Penny made one of the most interesting comments during the panel. She said that she feels like all YA authors are stuck at one age, somewhere between 14 and 17. Another panelist (I think it was Ann, but I was far in the back and couldn’t see very well), responded that she agrees. And that the age a YA writer is stuck at is the age where they have unfinished business.
The last author to speak at this panel was Daniel Kraus
. He was sick and had had travel emergencies that kept him from arriving until just before the panel, but he still gave a really engaging talk on violence in YA literature.
He began by explaining that he doesn’t have that part of the brain that says “You can’t write about that.”
Kraus described some of the scenes from his book. I think one had a young boy’s intestines spilling through the hole where his arm had been. They were pretty intense scenarios. But what was really interesting was that Kraus said he had read all of the reviews of his book Rotters
, and none of the teens were offended by the violence. He said that from an editor’s POV, it is harder for a book to talk about sex than violence.

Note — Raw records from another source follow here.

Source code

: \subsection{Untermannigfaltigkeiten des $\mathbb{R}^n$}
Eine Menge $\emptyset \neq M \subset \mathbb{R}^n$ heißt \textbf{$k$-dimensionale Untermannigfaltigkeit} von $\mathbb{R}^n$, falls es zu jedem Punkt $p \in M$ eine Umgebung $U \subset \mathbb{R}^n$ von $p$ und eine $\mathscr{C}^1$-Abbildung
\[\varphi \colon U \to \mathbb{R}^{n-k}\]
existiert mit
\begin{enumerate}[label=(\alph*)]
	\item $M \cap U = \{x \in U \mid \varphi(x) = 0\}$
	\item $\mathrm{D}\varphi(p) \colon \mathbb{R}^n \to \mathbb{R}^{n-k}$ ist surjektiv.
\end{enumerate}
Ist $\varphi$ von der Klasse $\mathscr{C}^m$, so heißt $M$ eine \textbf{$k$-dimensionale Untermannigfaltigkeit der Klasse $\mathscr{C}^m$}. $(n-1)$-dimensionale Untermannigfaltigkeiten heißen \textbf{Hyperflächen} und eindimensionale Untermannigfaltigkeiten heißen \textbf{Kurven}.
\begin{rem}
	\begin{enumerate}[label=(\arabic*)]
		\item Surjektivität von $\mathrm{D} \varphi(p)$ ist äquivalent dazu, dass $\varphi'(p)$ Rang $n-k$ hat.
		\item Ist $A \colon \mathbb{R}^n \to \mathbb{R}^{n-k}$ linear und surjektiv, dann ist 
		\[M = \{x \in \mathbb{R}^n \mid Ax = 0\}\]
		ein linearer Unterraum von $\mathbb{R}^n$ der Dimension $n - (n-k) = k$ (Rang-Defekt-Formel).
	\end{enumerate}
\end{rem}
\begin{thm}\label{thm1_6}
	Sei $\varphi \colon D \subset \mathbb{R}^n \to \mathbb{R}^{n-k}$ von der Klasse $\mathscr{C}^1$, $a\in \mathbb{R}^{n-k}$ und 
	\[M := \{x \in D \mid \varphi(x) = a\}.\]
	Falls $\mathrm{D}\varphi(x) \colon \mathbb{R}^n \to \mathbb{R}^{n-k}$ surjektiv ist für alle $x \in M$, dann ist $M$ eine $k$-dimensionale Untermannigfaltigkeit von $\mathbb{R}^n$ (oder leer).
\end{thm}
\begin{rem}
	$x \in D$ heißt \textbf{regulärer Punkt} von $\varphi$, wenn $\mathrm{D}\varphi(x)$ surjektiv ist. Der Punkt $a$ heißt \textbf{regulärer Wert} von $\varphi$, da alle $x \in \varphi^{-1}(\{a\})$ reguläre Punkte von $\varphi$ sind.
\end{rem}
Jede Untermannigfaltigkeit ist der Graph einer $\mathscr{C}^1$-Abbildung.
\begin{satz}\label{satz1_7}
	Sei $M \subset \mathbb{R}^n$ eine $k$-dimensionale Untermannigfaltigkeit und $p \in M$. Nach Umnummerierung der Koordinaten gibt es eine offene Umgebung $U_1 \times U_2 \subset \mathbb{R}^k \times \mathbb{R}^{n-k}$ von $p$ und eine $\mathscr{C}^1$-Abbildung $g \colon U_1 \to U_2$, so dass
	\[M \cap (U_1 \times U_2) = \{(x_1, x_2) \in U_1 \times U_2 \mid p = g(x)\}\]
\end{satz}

He also referenced Meghan Cox Gurdon’s article “Darkness Too Visible”
that was published in The Wall Street Journal
Kraus said that his job is to unsettle young minds, and he doesn’t worry about telling kids scary stuff. Teen readers, unlike adult ones, seem most able to see both sides of the story. The gruesome and the good.
The Audience Takes the Stage
After the panelists had presented their ideas on censorship in YA literature, Laura Otto opened the panel up to questions from the audience.
Two guys in front of me were a bit huffy at the end of the panel. They referenced Living Dead Girl, and said they had misgivings about a YA novel based on abduction. Wouldn’t that unnecessarily scare young girls? Isn’t it too much violence to put in the hands of a young teen?
And something really cool happened. The women in the audience, writers and readers of YA lit themselves, began to speak up. Politely, after they’d raised their hands and been acknowledged by the panel moderator. But with passion.
- All relationships are a form of abduction, in some sense. You get caught up in love, you get carried away.
- Many people feel the threat of abduction every day. Books allow young people to explore and understand that fear from a safe distance.
Another guy sitting in front of me asked about life imitating art. He cited that “studies have shown” that children replicate the violence they see in movies and play in video games.
One of the panelists responded that characters in stories who do bad things experience natural consequences that arise from their own choices. For example, a girl who smokes pot may discover that the boy she has a crush on doesn’t like the smell of pot on her breath. Another panelist said that her daughter told her, “Mom, I read these books because I don’t want to do these things in real life.”
Hunger Mountain: YA Short Story Market
The panelists mentioned that Hunger Mountain,
the literary journal through the Vermont College of Fine Arts, is currently publishing YA short stories. They have two issues out that contain YA short stories, and one even has a middle-grade short story. I swung by their table at the bookfair, and picked up a copy of the most recent issue.
|Issue #16 of Hunger Mountain
It’s a lovely journal. I like that it is a bit larger than most university-run literary journals. It has a great heft and clean, readable formatting.
Two more resources for those of you interested in writing YA fiction:
The Discussion Continues
The discussion surrounding Meghan Cox Gurdon’s article began in the summer of 2011, but I think it may be revived when the first of the Hunger Games movies is released later this month. If you haven’t read the trilogy yet, I would highly recommend it. Set aside a few days and start reading. Warning: you’ll get sucked in. There’s no way not to.
By the third book, I felt overhwelmed with the death and violence. But I appreciated and respected Suzanne Collins for not pulling her punches. And if I were a teen reading these books, I think I’d appreciate her honesty even more.